神様の三位一体性

3.6. 三位一体なる神様

「神様の三位一体性」はキリスト信仰者の体験に根ざした事実です

 その意味をまもなく後述する「神様の三位一体性」は人間による思索の産物などではありません。それはむしろ私たちが神様と接する際に直面する事実をまとめたものです。聖書の読者は神様が私たちと3つの形で出会われることを知っています。聖書を通して私たちは天の父なる神様と出会います。この方のことについてイエス様には私たちに伝えたいことがたくさんあります。そして、聖書を通して私たちは活ける神様の御子イエス様と出会います。また、聖書を通して私たちは聖霊様とも出会います。この方についてもイエス様には私たちに伝えたいことがたくさんあります。聖霊様は初代教会を自らの賜物と命とで満たしてくださいました。私たちはこれらのお方それぞれにお祈りすることができます。父、御子、御霊は互いに明確に区別される存在です。しかし同時にその一方では、唯一の神様が存在することは不変の真理なのです。

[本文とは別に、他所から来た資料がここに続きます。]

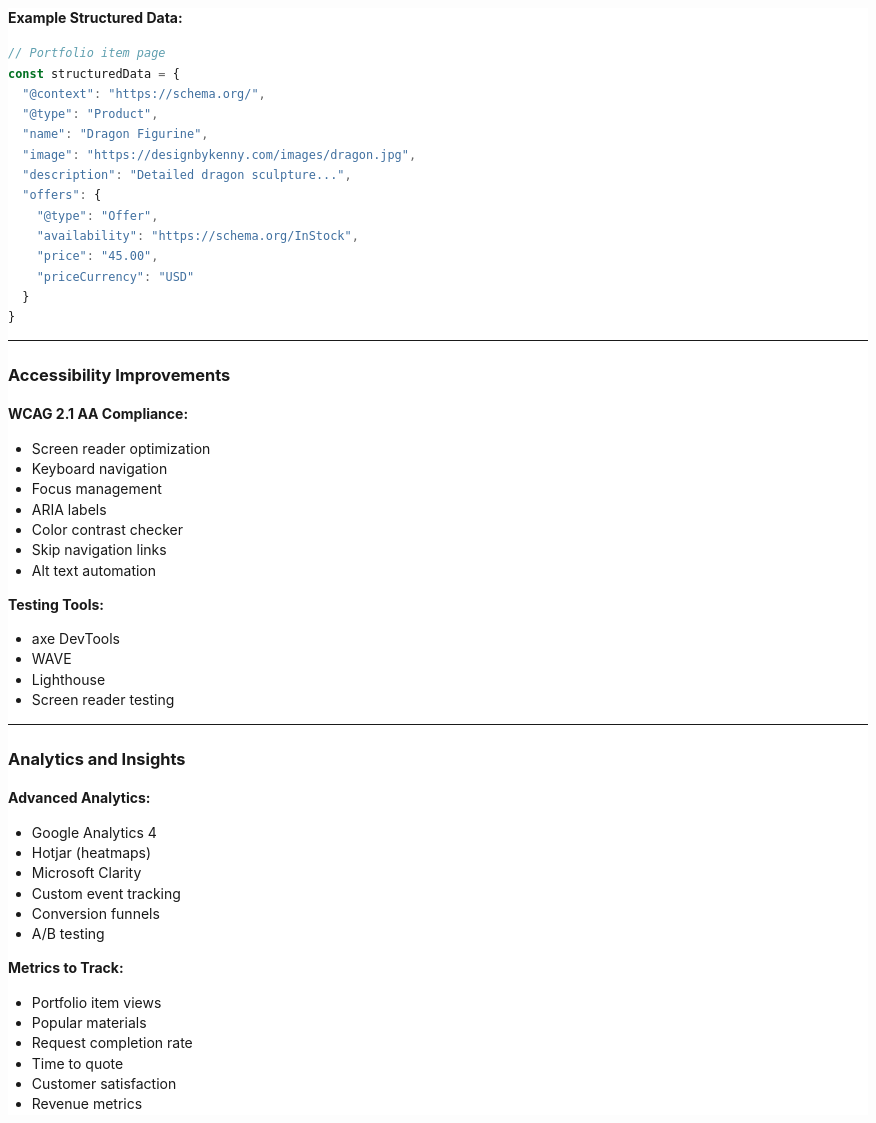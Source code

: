 **Example Structured Data:**
```typescript
// Portfolio item page
const structuredData = {
  "@context": "https://schema.org/",
  "@type": "Product",
  "name": "Dragon Figurine",
  "image": "https://designbykenny.com/images/dragon.jpg",
  "description": "Detailed dragon sculpture...",
  "offers": {
    "@type": "Offer",
    "availability": "https://schema.org/InStock",
    "price": "45.00",
    "priceCurrency": "USD"
  }
}
```

---

### Accessibility Improvements

**WCAG 2.1 AA Compliance:**
- Screen reader optimization
- Keyboard navigation
- Focus management
- ARIA labels
- Color contrast checker
- Skip navigation links
- Alt text automation

**Testing Tools:**
- axe DevTools
- WAVE
- Lighthouse
- Screen reader testing

---

### Analytics and Insights

**Advanced Analytics:**
- Google Analytics 4
- Hotjar (heatmaps)
- Microsoft Clarity
- Custom event tracking
- Conversion funnels
- A/B testing

**Metrics to Track:**
- Portfolio item views
- Popular materials
- Request completion rate
- Time to quote
- Customer satisfaction
- Revenue metrics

 この唯一の神様が今述べたようなかたちで私たち人間と出会ってくださるのです。キリスト教が誕生して間もない頃の教会は神様との出会いの経験を言いあらわす際に「三位一体」というそれ自体は聖書に登場しない術語を用いました。また、神様の本質を表す3つの位格(「ペルソナ」と呼ばれます)について議論しました。神様は御自分を私たち人間に対して「父」「子」「御霊」として啓示なさったのです。それゆえに、私たちは神様を「三位一体の神様」とお呼びするのです。

「神様の三位一体性」は奥義です

 神様の3つの位格(ペルソナ)について考える際には、それらが互いにばらばらの独立した3つの単体を意味しているのではないことをまず思い起こさなければなりません。「私たち人間の言葉と理解は三位一体の真理を十分に表現して把握するためにはあまりにも貧弱すぎるのはたしかであるが、私たちが用いるこの術語は事の本質を表現できうる範囲内においては適切なものである」といった内容のことをルターは言いました。それをここで思い出しましょう。三位一体は私たち人間には決して完全には理解できないような奥義であることをキリスト教会は常に念頭に置いてきたということができます。人間は啓示を通して神様について何かしらを知ることができるが、そのすべてを知ることはできない、という現実と私たちはここで再び直面します。それでもなお、私たちは、神様を愛し神様にお仕えするために必要なことについては知っている、と言えるのです。

 御父と御子と御霊へのキリスト教の信仰に関するより正確な説明は次章以降にゆずることにします。